You're original point was: "length the ball will travel is set by two characters of the club, the loft on the face and the length of it". That was incorrect, length is indirect. You've changed your position and now it's all about speed. I'm not arguing that this is the dominant characteristic.

However, you also said: "Weight, is incorrect. Speed and loft are all that matters.". This is wrong. Weight is a factor. How much does it contribute? I don't know and am not going to sit down and do the equations to give a definite answer. However, the weight of the golfer does impact distance. If it's true for baseball as outlined by Penn State researchers, it's true for golf.

How can Rory hit it so far? Very fast clubhead speed and he keeps the club square and on-line. If he weighed more and swung the club the same way, he'd hit it further. I've never stated weight is the dominant factor. It's not but it does contribute. That's all i've been saying.

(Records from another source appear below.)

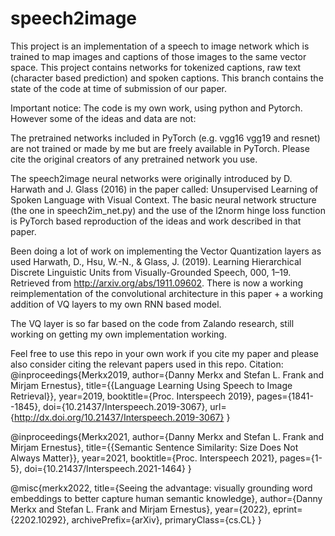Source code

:# speech2image
This project is an implementation of a speech to image network which is trained to map images and captions of those images to the same vector space. This project contains networks for tokenized captions, raw text (character based prediction) and spoken captions. This branch contains the state of the code at time of submission of our paper.

Important notice:
The code is my own work, using python and Pytorch. However some of the ideas and data are not:

The pretrained networks included in PyTorch (e.g. vgg16 vgg19 and resnet) are not trained or made by me but are freely available in PyTorch.
Please cite the original creators of any pretrained network you use. 

The speech2image neural networks were originally introduced by D. Harwath and J. Glass  (2016) in the paper called: Unsupervised Learning of Spoken Language with Visual Context. The basic neural network structure (the one in speech2im_net.py) and the use of the l2norm hinge loss function is PyTorch based reproduction of the ideas and work described in that paper.

Been doing a lot of work on implementing the Vector Quantization layers as used Harwath, D., Hsu, W.-N., & Glass, J. (2019). Learning Hierarchical Discrete Linguistic Units from Visually-Grounded Speech, 000, 1–19. Retrieved from http://arxiv.org/abs/1911.09602. There is now a working reimplementation of the convolutional architecture in this paper + a working addition of VQ layers to my own RNN based model. 

The VQ layer is so far based on the code from Zalando research, still working on getting my own implementation working.

Feel free to use this repo in your own work if you cite my paper and please also consider citing the relevant papers used in this repo. Citation: @inproceedings{Merkx2019, author={Danny Merkx and Stefan L. Frank and Mirjam Ernestus}, title={{Language Learning Using Speech to Image Retrieval}}, year=2019, booktitle={Proc. Interspeech 2019}, pages={1841--1845}, doi={10.21437/Interspeech.2019-3067}, url={http://dx.doi.org/10.21437/Interspeech.2019-3067} }

@inproceedings{Merkx2021, author={Danny Merkx and Stefan L. Frank and Mirjam Ernestus}, title={{Semantic Sentence Similarity: Size Does Not Always Matter}}, year=2021, booktitle={Proc. Interspeech 2021}, pages={1-5}, doi={10.21437/Interspeech.2021-1464} }

@misc{merkx2022,
      title={Seeing the advantage: visually grounding word embeddings to better capture human semantic knowledge}, 
      author={Danny Merkx and Stefan L. Frank and Mirjam Ernestus},
      year={2022},
      eprint={2202.10292},
      archivePrefix={arXiv},
      primaryClass={cs.CL}
}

You're an engineer, you've probably completed a course in mechanics or kinematics. Please explain how the weight of a golfer does not contribute to the kinetic energy at the point of impact. The formula being 0.5mv^2. Law of conservation of energy applies, the golf ball has no kinetic energy before impact. It has plenty after. Or, please explain why the findings of the following baseball study cannot be applied to golf:
https://qz.com/801738/why-are-baseball-players-fat/

Rippeditup

The thing with Bryson is the weight has been added with a very clear focus on overall strength while trying to not lose mobility, the strength/weight is being used heavily on how he loads up on the back swing and how he drives through on the left side on the downswing which is all based on coiling up his body and weight to get behind the hit..
with Rory he has insane mobility on the back swing getting his back, glutes and legs all coiled before releasing..
The swing speed is determined by the weight you load on the right side before driving the club through impact from the shift to the left side.. strength, weight, mobility and stability of the body all leads to more power...

I am no engineer but have been a long hitter of a ball since being a small kid and even today at 40 and been out for years would carry 290+ with big launches and I am no pro just understand body movement..
it’s like Olympic lifting, bigger lads will move more weight but vs body % will be nowhere near the smaller lads as the coil and power is better due to technique


Rory has exceptional technical ability which Bryson has also bit he has put in the raw power also with the weight gain to increase overall output

Golf is my Game

bren2001 wrote: »

The relationship between clubhead speed and distance is well established. I'm not saying that's untrue. I'm sayi g the weight of a person makes a difference, that's all. That difference might be very very small.

Ok, from a golfing perspective, the kinetic energy before impact is 0.5mv^2, the m refers to the mass of the golf club and golfer. Why is that wrong?

That you are counting all of the body of the golfer contributing to the mass in the 1/2mv2 equation. v is a vector with direction as well as magnitude. You are using all that v as if it were in the direction of the target. The 1/2mv2 component that resolves for the movement of the body of the golfer is neglectably zero since the v of the movement of the body as a mass is almost zero. The body itself simply isnt moving fast. And the remainder of the compnonent that is, is almost a zero sum, since mass of the body that is actually moving back (the left half for a right handed golfer) from the ball negates that which is moving toward the ball (the right side). Leaving no body momentum component that has any measureable contribution to energy transferred to the ball.